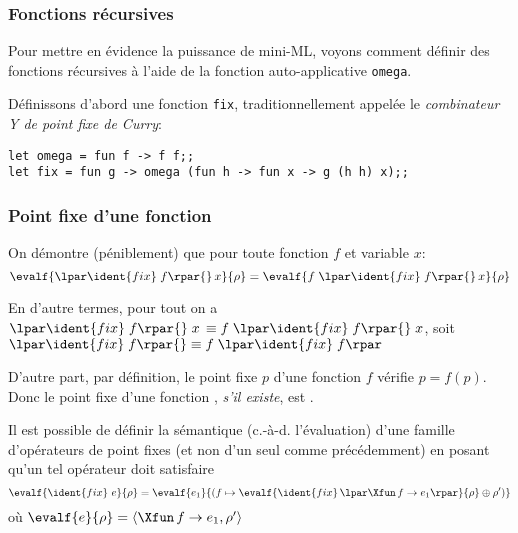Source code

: % 
\begin{frame}[containsverbatim]
\frametitle{Fonctions récursives}

Pour mettre en évidence la puissance de mini-ML, voyons comment
définir des fonctions récursives à l'aide de la fonction
auto-applicative \texttt{\small omega}.

\bigskip

Définissons d'abord une fonction \texttt{\small fix},
traditionnellement appelée le \emph{combinateur Y de point fixe de
Curry}:
\begin{verbatim}
let omega = fun f -> f f;;
let fix = fun g -> omega (fun h -> fun x -> g (h h) x);;
\end{verbatim}

\end{frame}

% 
\begin{frame}
\frametitle{Point fixe d'une fonction}

On démontre (péniblement) que pour toute fonction $f$ et variable $x$:
$$\evalf{\lpar\ident{fix} \; f\rpar{} \, x}{\rho} = \evalf{f \;
  \lpar\ident{fix} \; f\rpar{} \, x}{\rho}$$

En d'autre termes, pour tout  on a $\lpar\ident{fix} \; f\rpar{}
\; x \, \equiv f \; \lpar\ident{fix} \; f\rpar{} \; x$, soit
$\lpar\ident{fix} \; f\rpar{} \equiv f \; \lpar\ident{fix} \; f\rpar$

\bigskip

D'autre part, par définition, le point fixe $p$ d'une fonction $f$
vérifie $p = f(p)$. Donc le point fixe d'une fonction ,
\emph{s'il existe}, est \lpar{} \rpar{}.

\bigskip

Il est possible de définir la sémantique (c.-à-d. l'évaluation) d'une
famille d'opérateurs de point fixes (et non d'un seul comme
précédemment) en posant qu'un tel opérateur doit satisfaire
$$\evalf{\ident{fix} \,\, e}{\rho} = \evalf{e_1}{(f \mapsto
  \evalf{\ident{fix} \, \lpar\Xfun \, f \rightarrow e_1\rpar}{\rho}
  \oplus \rho')}$$ où $\evalf{e}{\rho} = \langle\Xfun \, f \rightarrow
e_1,\rho'\rangle$

\end{frame}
********
■ TASK DESCRIPTION ■
Would you please transcribe the listing in full, exactly, while omitting the images?

■ TASK OUTPUT ■
Source code

: % 
\begin{frame}[containsverbatim]
\frametitle{Fonctions récursives}

Pour mettre en évidence la puissance de mini-ML, voyons comment
définir des fonctions récursives à l'aide de la fonction
auto-applicative \texttt{\small omega}.

\bigskip

Définissons d'abord une fonction \texttt{\small fix},
traditionnellement appelée le \emph{combinateur Y de point fixe de
Curry}:
\begin{verbatim}
let omega = fun f -> f f;;
let fix = fun g -> omega (fun h -> fun x -> g (h h) x);;
\end{verbatim}

\end{frame}

% 
\begin{frame}
\frametitle{Point fixe d'une fonction}

On démontre (péniblement) que pour toute fonction $f$ et variable $x$:
$$\evalf{\lpar\ident{fix} \; f\rpar{} \, x}{\rho} = \evalf{f \;
  \lpar\ident{fix} \; f\rpar{} \, x}{\rho}$$

En d'autre termes, pour tout  on a $\lpar\ident{fix} \; f\rpar{}
\; x \, \equiv f \; \lpar\ident{fix} \; f\rpar{} \; x$, soit
$\lpar\ident{fix} \; f\rpar{} \equiv f \; \lpar\ident{fix} \; f\rpar$

\bigskip

D'autre part, par définition, le point fixe $p$ d'une fonction $f$
vérifie $p = f(p)$. Donc le point fixe d'une fonction ,
\emph{s'il existe}, est \lpar{} \rpar{}.

\bigskip

Il est possible de définir la sémantique (c.-à-d. l'évaluation) d'une
famille d'opérateurs de point fixes (et non d'un seul comme
précédemment) en posant qu'un tel opérateur doit satisfaire
$$\evalf{\ident{fix} \,\, e}{\rho} = \evalf{e_1}{(f \mapsto
  \evalf{\ident{fix} \, \lpar\Xfun \, f \rightarrow e_1\rpar}{\rho}
  \oplus \rho')}$$ où $\evalf{e}{\rho} = \langle\Xfun \, f \rightarrow
e_1,\rho'\rangle$

\end{frame}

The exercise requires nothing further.